(Material provided):
● ● ● ●
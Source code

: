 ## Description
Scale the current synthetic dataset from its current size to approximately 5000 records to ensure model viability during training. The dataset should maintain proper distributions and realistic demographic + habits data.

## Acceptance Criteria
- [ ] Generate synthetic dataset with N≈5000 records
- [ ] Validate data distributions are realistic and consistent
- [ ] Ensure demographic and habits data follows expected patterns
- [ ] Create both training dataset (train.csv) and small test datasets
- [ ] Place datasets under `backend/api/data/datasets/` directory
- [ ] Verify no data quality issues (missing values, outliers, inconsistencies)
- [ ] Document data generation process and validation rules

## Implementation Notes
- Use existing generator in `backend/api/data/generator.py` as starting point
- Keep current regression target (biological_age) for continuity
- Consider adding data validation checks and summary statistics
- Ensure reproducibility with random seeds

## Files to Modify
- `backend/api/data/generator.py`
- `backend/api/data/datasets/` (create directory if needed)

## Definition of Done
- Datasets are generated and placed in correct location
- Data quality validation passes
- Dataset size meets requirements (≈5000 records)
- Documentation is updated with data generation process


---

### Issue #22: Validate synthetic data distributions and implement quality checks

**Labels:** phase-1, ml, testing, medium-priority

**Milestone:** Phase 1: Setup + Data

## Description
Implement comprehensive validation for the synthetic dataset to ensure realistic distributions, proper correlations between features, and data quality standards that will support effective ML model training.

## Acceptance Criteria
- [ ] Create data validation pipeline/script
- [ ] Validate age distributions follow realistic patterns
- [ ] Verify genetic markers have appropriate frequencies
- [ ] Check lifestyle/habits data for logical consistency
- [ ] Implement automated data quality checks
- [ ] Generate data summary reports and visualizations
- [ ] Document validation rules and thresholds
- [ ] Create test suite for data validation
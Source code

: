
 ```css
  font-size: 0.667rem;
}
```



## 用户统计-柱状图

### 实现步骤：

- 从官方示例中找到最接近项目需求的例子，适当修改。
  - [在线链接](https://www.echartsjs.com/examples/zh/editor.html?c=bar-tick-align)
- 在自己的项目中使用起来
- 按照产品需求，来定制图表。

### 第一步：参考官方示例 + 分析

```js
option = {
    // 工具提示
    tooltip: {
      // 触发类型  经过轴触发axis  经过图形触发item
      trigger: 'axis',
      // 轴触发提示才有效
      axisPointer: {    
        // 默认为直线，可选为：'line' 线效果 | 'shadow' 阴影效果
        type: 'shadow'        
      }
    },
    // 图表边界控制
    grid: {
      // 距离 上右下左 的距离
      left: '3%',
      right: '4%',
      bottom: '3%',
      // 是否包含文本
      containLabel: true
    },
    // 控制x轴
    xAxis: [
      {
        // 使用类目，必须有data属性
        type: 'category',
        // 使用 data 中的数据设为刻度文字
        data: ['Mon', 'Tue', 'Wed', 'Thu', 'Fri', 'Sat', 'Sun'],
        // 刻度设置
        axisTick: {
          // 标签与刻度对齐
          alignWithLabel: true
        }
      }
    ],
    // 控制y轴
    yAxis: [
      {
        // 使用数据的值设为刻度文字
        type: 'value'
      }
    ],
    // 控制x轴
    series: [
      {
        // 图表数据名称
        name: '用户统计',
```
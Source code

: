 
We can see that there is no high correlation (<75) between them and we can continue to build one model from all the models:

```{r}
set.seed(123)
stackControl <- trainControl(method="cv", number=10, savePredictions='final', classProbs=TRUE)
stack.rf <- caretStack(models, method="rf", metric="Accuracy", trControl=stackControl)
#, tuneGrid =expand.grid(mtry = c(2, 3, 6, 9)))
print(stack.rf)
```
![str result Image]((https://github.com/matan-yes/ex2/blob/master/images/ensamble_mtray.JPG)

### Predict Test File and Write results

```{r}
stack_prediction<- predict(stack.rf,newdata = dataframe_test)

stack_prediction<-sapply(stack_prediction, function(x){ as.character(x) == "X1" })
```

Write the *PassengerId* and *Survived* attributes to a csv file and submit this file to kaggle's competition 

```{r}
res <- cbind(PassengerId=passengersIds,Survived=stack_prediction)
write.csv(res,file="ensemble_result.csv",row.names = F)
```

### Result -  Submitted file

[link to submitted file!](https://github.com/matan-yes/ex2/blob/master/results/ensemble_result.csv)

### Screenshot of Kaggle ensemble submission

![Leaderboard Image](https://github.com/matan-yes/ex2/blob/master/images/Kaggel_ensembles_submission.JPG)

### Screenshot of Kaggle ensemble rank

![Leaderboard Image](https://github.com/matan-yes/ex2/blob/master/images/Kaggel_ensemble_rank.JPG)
● ● ● ●
(Instructions to follow):
Search the listing above for the string "quality". Copy every line that contains it.

(Result below):
- [ ] Verify no data quality issues (missing values, outliers, inconsistencies)
- Data quality validation passes
### Issue #22: Validate synthetic data distributions and implement quality checks
Implement comprehensive validation for the synthetic dataset to ensure realistic distributions, proper correlations between features, and data quality standards that will support effective ML model training.
- [ ] Implement automated data quality checks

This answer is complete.